» WHAT YOU WILL DO: How many lines below include the word "Verify"? State that number and nothing else.

Excerpts from a dataset
--------------------------------
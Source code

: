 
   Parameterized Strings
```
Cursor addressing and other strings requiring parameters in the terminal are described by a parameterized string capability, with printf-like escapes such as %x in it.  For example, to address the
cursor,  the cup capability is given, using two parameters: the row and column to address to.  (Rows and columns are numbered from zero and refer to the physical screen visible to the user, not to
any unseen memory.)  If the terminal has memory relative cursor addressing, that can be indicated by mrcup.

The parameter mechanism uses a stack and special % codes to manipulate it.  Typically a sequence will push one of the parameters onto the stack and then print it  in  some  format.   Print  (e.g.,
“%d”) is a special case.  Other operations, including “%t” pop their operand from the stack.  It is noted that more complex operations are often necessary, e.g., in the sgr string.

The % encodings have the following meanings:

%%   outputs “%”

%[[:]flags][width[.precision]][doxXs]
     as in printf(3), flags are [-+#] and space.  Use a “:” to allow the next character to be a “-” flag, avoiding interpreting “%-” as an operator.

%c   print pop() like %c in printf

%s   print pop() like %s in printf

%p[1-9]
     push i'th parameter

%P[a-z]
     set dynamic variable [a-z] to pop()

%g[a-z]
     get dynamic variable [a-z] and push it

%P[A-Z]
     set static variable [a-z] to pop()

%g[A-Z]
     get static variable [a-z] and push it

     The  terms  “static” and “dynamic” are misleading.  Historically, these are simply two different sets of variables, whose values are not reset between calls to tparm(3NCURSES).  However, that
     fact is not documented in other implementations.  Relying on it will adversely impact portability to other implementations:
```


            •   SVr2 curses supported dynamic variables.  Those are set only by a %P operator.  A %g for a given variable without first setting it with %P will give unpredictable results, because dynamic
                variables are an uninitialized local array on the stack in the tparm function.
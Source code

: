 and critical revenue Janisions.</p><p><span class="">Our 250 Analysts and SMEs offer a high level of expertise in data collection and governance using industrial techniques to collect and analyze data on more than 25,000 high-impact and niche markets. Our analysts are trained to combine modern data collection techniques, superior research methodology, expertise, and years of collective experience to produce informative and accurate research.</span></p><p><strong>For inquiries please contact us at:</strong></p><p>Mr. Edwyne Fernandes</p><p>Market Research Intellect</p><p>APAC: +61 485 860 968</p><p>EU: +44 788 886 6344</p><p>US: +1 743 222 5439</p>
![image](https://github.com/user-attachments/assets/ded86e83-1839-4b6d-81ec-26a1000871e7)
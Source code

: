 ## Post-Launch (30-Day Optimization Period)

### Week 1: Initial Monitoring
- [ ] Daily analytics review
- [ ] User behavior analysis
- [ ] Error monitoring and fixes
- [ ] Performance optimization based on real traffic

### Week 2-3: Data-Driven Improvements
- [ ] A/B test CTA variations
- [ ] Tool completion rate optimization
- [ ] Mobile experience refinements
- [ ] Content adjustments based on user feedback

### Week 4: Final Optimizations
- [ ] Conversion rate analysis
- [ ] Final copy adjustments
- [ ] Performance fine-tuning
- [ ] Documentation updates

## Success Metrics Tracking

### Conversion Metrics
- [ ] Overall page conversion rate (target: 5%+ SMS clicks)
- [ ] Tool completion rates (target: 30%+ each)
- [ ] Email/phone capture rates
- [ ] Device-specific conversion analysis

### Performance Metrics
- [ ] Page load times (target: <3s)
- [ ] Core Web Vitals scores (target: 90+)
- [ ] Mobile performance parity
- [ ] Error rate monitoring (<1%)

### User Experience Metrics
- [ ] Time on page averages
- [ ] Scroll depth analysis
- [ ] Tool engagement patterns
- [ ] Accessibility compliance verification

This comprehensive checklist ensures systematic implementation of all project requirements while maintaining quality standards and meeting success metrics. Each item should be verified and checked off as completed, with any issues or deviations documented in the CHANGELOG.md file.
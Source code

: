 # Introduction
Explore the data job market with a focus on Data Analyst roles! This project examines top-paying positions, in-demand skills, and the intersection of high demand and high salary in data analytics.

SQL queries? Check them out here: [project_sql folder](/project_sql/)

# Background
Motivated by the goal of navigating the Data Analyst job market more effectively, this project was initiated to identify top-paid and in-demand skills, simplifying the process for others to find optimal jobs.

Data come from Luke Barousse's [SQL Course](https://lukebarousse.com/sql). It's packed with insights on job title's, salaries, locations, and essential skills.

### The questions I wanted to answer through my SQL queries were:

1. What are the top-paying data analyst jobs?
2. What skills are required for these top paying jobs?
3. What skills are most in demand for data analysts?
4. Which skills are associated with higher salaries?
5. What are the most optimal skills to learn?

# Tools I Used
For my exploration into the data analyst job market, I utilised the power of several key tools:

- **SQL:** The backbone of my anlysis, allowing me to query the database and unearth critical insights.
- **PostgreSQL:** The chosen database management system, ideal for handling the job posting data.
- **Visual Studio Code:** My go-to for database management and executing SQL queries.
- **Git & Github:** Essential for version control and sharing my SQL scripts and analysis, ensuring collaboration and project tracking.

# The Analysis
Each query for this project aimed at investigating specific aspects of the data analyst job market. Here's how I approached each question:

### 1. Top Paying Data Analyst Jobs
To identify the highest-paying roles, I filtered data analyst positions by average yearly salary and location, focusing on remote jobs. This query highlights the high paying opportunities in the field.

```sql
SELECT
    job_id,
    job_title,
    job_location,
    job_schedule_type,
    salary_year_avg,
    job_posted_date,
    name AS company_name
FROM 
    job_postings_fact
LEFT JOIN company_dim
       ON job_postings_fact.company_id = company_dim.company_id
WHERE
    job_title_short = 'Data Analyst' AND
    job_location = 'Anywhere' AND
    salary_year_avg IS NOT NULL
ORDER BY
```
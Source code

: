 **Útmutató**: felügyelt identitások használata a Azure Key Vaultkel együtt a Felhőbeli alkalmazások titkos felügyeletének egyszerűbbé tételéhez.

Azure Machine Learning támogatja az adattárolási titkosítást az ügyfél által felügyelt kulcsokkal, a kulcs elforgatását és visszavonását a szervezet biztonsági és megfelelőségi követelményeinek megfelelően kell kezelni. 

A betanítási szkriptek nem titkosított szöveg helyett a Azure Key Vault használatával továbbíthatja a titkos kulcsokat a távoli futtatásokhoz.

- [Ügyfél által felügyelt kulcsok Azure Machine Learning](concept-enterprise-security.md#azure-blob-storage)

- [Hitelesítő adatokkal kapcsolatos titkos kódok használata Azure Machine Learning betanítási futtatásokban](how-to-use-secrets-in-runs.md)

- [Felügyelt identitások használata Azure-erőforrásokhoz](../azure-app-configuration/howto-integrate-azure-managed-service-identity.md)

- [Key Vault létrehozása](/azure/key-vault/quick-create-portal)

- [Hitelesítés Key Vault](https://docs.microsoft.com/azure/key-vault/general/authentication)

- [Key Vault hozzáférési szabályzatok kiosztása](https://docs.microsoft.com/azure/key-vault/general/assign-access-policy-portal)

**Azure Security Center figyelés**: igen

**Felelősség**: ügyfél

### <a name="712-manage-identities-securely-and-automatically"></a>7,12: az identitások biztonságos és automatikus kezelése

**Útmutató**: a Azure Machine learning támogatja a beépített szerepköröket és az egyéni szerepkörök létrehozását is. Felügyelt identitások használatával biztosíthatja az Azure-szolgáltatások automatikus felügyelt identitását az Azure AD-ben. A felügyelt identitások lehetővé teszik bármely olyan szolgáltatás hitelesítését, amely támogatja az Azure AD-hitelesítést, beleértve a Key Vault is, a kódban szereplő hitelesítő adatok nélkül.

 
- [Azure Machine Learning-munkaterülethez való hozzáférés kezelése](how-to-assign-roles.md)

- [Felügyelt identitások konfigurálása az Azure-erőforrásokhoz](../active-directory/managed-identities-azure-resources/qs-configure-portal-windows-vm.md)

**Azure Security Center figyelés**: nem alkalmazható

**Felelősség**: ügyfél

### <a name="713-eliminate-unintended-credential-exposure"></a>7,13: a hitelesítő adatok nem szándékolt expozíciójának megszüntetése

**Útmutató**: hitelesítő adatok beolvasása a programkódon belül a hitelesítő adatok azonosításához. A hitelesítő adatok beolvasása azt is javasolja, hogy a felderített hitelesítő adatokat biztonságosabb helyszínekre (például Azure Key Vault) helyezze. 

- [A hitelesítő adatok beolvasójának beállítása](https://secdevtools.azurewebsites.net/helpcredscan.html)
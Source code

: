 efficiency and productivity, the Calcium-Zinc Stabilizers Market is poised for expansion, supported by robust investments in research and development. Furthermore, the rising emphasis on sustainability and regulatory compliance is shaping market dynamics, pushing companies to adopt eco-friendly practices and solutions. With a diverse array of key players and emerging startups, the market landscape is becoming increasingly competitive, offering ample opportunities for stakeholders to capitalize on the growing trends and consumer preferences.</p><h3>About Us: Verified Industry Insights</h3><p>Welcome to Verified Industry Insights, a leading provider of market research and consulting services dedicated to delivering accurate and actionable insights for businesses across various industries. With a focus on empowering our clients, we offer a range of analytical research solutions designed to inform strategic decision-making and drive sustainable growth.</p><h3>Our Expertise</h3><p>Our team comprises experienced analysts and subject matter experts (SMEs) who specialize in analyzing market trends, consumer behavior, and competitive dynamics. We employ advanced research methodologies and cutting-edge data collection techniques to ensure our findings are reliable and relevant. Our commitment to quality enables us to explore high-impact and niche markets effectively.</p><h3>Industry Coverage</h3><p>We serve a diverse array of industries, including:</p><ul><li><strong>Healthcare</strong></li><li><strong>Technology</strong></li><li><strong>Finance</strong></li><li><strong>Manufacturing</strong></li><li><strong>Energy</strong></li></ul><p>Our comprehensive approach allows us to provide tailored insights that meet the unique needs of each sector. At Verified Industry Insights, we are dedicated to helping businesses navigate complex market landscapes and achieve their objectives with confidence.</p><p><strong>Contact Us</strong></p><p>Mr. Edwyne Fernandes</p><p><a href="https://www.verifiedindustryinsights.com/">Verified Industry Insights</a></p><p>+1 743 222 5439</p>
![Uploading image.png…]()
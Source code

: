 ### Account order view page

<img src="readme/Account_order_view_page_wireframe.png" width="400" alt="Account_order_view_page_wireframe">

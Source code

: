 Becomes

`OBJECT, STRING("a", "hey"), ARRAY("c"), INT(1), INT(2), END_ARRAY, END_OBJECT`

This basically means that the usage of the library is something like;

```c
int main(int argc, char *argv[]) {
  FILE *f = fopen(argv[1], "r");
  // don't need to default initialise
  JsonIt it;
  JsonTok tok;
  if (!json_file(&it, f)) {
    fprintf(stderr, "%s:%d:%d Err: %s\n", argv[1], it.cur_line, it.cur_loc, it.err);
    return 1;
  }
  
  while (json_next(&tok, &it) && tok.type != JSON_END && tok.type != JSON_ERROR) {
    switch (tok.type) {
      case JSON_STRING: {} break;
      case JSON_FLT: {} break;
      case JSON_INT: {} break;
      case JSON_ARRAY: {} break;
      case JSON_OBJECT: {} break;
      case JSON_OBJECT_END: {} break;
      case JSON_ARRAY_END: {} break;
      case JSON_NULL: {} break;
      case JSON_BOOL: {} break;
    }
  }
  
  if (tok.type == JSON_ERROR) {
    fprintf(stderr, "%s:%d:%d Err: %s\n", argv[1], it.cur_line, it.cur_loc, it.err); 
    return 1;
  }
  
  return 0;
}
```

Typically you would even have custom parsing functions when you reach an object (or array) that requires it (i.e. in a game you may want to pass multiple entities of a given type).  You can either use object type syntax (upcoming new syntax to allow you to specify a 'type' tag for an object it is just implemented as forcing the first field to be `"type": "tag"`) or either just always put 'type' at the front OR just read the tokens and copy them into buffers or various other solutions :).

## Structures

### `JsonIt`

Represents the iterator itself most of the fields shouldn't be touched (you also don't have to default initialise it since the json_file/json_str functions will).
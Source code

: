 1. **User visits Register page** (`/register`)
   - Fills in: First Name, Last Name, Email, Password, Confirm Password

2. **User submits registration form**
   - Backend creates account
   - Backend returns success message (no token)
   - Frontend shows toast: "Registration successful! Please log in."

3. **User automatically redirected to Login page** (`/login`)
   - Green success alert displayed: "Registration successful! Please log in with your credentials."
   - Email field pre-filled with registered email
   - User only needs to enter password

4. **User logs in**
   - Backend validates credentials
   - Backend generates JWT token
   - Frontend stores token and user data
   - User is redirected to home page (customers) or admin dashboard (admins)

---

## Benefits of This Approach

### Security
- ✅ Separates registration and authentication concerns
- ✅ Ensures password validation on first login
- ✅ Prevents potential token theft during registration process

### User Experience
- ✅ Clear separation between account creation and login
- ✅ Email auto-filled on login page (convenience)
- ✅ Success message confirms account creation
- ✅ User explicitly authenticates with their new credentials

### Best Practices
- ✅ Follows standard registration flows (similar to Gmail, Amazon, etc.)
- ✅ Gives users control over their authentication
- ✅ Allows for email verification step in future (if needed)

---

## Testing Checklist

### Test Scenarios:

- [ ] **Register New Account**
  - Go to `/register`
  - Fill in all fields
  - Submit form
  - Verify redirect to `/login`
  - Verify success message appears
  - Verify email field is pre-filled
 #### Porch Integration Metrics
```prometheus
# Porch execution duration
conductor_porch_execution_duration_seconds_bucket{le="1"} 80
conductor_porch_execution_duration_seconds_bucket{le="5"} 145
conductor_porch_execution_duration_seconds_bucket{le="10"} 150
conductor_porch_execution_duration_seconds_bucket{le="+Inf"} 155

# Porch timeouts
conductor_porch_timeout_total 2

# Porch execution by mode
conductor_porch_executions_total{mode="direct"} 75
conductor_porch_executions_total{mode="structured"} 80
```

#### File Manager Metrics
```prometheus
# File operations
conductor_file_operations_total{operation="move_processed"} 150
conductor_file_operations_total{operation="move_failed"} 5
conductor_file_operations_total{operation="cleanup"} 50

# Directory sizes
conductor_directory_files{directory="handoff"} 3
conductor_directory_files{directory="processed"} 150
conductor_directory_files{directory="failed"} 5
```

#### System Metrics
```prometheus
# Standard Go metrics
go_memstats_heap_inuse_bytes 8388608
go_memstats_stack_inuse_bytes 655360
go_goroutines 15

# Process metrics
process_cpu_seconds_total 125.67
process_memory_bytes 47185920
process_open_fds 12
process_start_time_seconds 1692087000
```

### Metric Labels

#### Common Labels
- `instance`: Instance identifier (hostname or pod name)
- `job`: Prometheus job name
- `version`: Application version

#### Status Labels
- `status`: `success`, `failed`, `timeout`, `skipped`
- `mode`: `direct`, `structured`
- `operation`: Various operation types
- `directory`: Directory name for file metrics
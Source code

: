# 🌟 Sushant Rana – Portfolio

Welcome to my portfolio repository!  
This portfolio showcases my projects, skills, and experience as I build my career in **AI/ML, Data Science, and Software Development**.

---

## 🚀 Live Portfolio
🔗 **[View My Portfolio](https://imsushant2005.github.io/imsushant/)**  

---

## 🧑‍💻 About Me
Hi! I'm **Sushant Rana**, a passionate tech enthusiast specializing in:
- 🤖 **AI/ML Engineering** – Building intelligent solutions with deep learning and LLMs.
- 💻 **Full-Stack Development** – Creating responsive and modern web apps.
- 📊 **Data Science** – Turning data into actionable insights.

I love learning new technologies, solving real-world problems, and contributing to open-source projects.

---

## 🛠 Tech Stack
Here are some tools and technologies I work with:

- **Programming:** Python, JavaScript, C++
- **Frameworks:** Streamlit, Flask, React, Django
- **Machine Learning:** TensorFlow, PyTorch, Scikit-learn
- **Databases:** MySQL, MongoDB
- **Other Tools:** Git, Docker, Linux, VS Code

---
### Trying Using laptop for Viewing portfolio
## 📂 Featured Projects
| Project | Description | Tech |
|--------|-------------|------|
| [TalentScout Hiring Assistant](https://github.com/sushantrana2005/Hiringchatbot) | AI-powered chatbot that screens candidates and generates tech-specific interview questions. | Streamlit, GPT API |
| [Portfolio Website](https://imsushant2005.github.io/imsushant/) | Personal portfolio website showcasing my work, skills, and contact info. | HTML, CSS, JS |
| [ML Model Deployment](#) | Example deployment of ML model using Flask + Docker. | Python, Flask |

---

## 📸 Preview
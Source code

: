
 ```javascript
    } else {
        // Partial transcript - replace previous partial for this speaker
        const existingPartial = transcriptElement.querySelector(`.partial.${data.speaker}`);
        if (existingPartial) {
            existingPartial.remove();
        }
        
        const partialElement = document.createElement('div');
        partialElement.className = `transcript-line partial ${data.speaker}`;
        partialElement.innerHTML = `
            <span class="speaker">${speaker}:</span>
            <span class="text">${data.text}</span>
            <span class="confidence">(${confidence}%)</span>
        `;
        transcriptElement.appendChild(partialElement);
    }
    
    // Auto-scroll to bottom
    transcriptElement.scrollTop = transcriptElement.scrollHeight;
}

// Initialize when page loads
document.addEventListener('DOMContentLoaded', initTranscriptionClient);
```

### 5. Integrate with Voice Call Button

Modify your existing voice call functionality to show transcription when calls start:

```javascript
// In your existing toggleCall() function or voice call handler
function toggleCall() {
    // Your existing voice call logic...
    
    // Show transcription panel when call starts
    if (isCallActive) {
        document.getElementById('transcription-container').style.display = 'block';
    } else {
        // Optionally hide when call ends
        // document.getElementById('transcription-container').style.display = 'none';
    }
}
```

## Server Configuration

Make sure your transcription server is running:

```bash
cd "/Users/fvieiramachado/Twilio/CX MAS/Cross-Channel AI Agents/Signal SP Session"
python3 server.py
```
--------------------------------
» TASK ANSWER: 3